The Tweed Foundation project has been funded in part by a £40,000 two-year grant from the Fallago Environment Fund.
The study is tagging 220 young migrating salmon known as smolts and tracking their progress as they make their way downstream towards the sea at Berwick.
Increasing marine mortality has seen a significant decline in the numbers of adult salmon returning to Scottish rivers, including the Tweed.
Between 1983 and 2016, the numbers of wild Atlantic salmon fell by more than half.
To help compensate for increased losses at sea, the Tweed Foundation’s research aims to better understand the factors affecting smolt survival as they pass down the river and investigate ways to minimize losses.

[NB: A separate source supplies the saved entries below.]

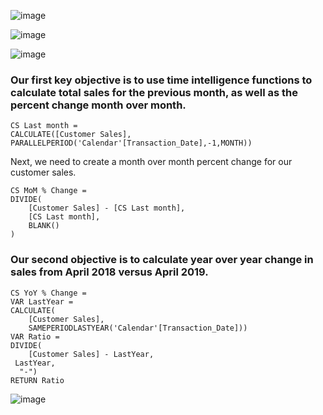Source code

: 
![image](https://github.com/liubovkyry/DAX/assets/118057504/eb24558d-780c-4753-93d3-af2d609285b6)

![image](https://github.com/liubovkyry/DAX/assets/118057504/76788bca-a205-445b-9265-d9c6424e39b7)



![image](https://github.com/liubovkyry/DAX/assets/118057504/5bba9ba5-7d1d-4cd9-839f-d94504ae5818)

### Our first key objective is to use time intelligence functions to calculate total sales for the previous month, as well as the percent change month over month.

```
CS Last month = 
CALCULATE([Customer Sales],
PARALLELPERIOD('Calendar'[Transaction_Date],-1,MONTH))
```

Next, we need to create a month over month percent change for our customer sales.

```
CS MoM % Change = 
DIVIDE(
    [Customer Sales] - [CS Last month],
    [CS Last month],
    BLANK()
)
```

### Our second objective is to calculate year over year change in sales from April 2018 versus April 2019.

```
CS YoY % Change = 
VAR LastYear = 
CALCULATE(
    [Customer Sales],
    SAMEPERIODLASTYEAR('Calendar'[Transaction_Date]))
VAR Ratio =  
DIVIDE(
    [Customer Sales] - LastYear,
 LastYear,
  "-")
RETURN Ratio
```


![image](https://github.com/liubovkyry/DAX/assets/118057504/7e25751f-0e0c-4607-a63d-73c12d563c85)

Building on a small pilot study from 2019, Tweed Foundation scientists are using tiny acoustic tags attached to the fish to monitor their journeys and estimate survival numbers of salmon smolts between Galashiels and Berwick.
The work will pinpoint areas where higher losses occur and devise testing methods that identify ways to improve survival. Potential reasons for smolt loss include low river flows, lack of sheltering habitats and predators.
Additional funding for the £106,000 project has also been received from the River Tweed Commission as well as from smaller private sponsors who are encouraged to sponsor a smolt, follow its progress as it migrates and have the chance of winning a prize if their smolt is one of the first three to make it out to sea.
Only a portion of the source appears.